# Problem to work on
Find the number of lines below in which the word "current" occurs. Write only that number.

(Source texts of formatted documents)
[Start of section]
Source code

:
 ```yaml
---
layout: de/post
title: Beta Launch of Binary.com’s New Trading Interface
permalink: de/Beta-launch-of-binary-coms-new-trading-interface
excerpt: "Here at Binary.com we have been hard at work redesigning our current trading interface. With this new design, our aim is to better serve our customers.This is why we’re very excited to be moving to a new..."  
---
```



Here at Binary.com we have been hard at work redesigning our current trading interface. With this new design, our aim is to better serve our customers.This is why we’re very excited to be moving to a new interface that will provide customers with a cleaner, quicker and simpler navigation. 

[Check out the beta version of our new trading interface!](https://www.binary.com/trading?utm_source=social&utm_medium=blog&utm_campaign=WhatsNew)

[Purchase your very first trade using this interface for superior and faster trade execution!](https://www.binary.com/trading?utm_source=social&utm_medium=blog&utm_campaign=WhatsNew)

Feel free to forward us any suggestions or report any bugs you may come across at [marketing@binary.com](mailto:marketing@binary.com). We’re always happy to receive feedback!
[End of section]
# Response to the task
2